So, a few years ago in a fit of absolute stupidity I allowed myself to be convinced to invest in purchasing a 2009 GSXR 750. I payed a couple thousand down and because I was dumb and didn't have anybody experienced with financing there with me ended up with a total bill for an absurd $14,000 at end of term. I'm ALMOST payed off now, with roughly $3000 remaining on it and have reached a point with the bike that I do not want it anymore. I love riding motorcycles, I do not love riding MY bike however. It took a year of ownership to realize it, but this is not what I want from my riding hobby. I am looking to trade it in on a slightly more upright sporty v-twin or otherwise interesting bike. I have no need for the absolute top end power of a inline 4 sportbike and want something more fun for cruising around town or on the highway to work.

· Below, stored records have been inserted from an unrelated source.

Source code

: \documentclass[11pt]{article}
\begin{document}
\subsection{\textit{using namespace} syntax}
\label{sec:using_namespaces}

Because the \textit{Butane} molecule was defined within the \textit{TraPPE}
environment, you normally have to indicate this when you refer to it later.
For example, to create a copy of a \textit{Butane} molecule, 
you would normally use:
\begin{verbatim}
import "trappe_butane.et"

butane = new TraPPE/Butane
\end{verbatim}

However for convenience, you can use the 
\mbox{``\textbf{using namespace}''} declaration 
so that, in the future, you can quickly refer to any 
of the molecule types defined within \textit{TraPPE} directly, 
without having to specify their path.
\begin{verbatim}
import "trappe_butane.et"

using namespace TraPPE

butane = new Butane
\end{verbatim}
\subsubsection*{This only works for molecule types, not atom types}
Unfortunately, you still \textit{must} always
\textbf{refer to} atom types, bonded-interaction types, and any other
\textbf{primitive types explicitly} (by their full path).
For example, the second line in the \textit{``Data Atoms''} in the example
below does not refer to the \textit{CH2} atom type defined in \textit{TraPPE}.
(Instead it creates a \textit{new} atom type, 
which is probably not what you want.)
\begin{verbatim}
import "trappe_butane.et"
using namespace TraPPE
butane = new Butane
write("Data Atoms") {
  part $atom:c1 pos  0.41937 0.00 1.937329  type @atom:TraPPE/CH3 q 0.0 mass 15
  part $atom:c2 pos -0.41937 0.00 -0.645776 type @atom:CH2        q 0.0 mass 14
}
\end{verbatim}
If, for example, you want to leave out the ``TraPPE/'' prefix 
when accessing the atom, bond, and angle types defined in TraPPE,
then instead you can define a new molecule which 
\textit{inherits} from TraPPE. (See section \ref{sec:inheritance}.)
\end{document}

Now with my desire to trade it in it creates a problem; market value for the bike is fairly low considering what I have paid for it. I have as far as I've seen it two realistic options
1: Sell the bike private, use what I need to pay off the remainder in full and purchase something else for significantly less with cash
2: Trade the bike to a dealership and use the credit towards the purchase of a used bike off the showroom floor, continuing payments until end of term
I value the bike at around $6500-$7000, it has minor drop damage from a mishap in the garage 2 years ago and runs a touch rich. It has some blingy aftermarket mods that squidly kids will love that can bring some of the value back. For people more in the know with finances which one is the least impactful on my bank account in the long run? Dealerships obviously list prices much higher and I'm less likely to get full value for my trade in but private sales can tend to take a long time to work out. One of my cousins put it well though by saying that even taking a loss on my bike may be better off as $3000 in the bank account is worth more than $6000 collecting dust in the garage.
Posts
Oh, I'm an idiot. Completely forgot about that bit. I'll have to defer that to someone else, but a little Googling brings up this from a forum...
"sold two vehicles that were being financed.

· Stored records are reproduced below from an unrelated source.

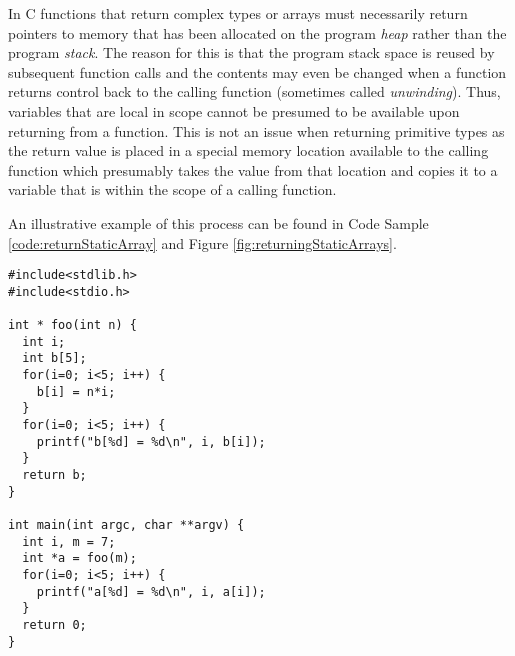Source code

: \documentclass{article}
\begin{document}
In C functions that return complex types or arrays must necessarily return pointers
to memory that has been allocated on the program \emph{heap} rather than the
program \emph{stack}.  The reason for this is that the program stack space is reused
by subsequent function calls and the contents may even be changed when a
function returns control back to the calling function (sometimes called \emph{unwinding}).  
Thus, variables that are local in scope cannot be presumed to be available 
upon returning from a function.  This is not an issue when returning primitive types as 
the return value is placed in a special memory location available to the calling function
which presumably takes the value from that location and copies it to a variable that is
within the scope of a calling function.

An illustrative example of this process can be found in Code Sample 
\ref{code:returnStaticArray} and Figure \ref{fig:returningStaticArrays}.


\begin{lstlisting}[caption=Example returning a static array,label=code:returnStaticArray]
#include<stdlib.h>
#include<stdio.h>

int * foo(int n) {
  int i;
  int b[5];
  for(i=0; i<5; i++) {
    b[i] = n*i;
  }
  for(i=0; i<5; i++) {
    printf("b[%d] = %d\n", i, b[i]);
  }
  return b;
}

int main(int argc, char **argv) {
  int i, m = 7;
  int *a = foo(m);
  for(i=0; i<5; i++) {
    printf("a[%d] = %d\n", i, a[i]);
  }
  return 0;
}
\end{lstlisting}
\end{document}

vehicle #1) the buyer came with certified check from his bank. i put together a bill of sale with both parties info and vin # of vehicle. went to my bank and paid off the loan. they immediately released the title. mailed the title to buyer by certified mail. everyone happy.
vehicle #2) the buyer was getting a loan from his bank. his bank contacted my bank for payoff and vin # etc. buyer's bank cut a check for pay-off amount and another one for remainder of sale price. went to my bank paid of loan. bank released title. signed title over to buyer along with bill of sale."
Usually when you sell something that you still owe on, you'll have to either have them pay off the bank in person to give a note that they're taking the lien off or to have them transfer the title, depending on who owns the title. In this case, the technically easiest way is for the buyer to write a check to you and a check to your bank. That's assuming they don't need financing to buy it off you.
Check the terms of your loan and find out if there is a penalty for paying it all off in one lump when you sell. Rarely there is.
Also, the easiest way to figure all of it out is to call your lender and ask.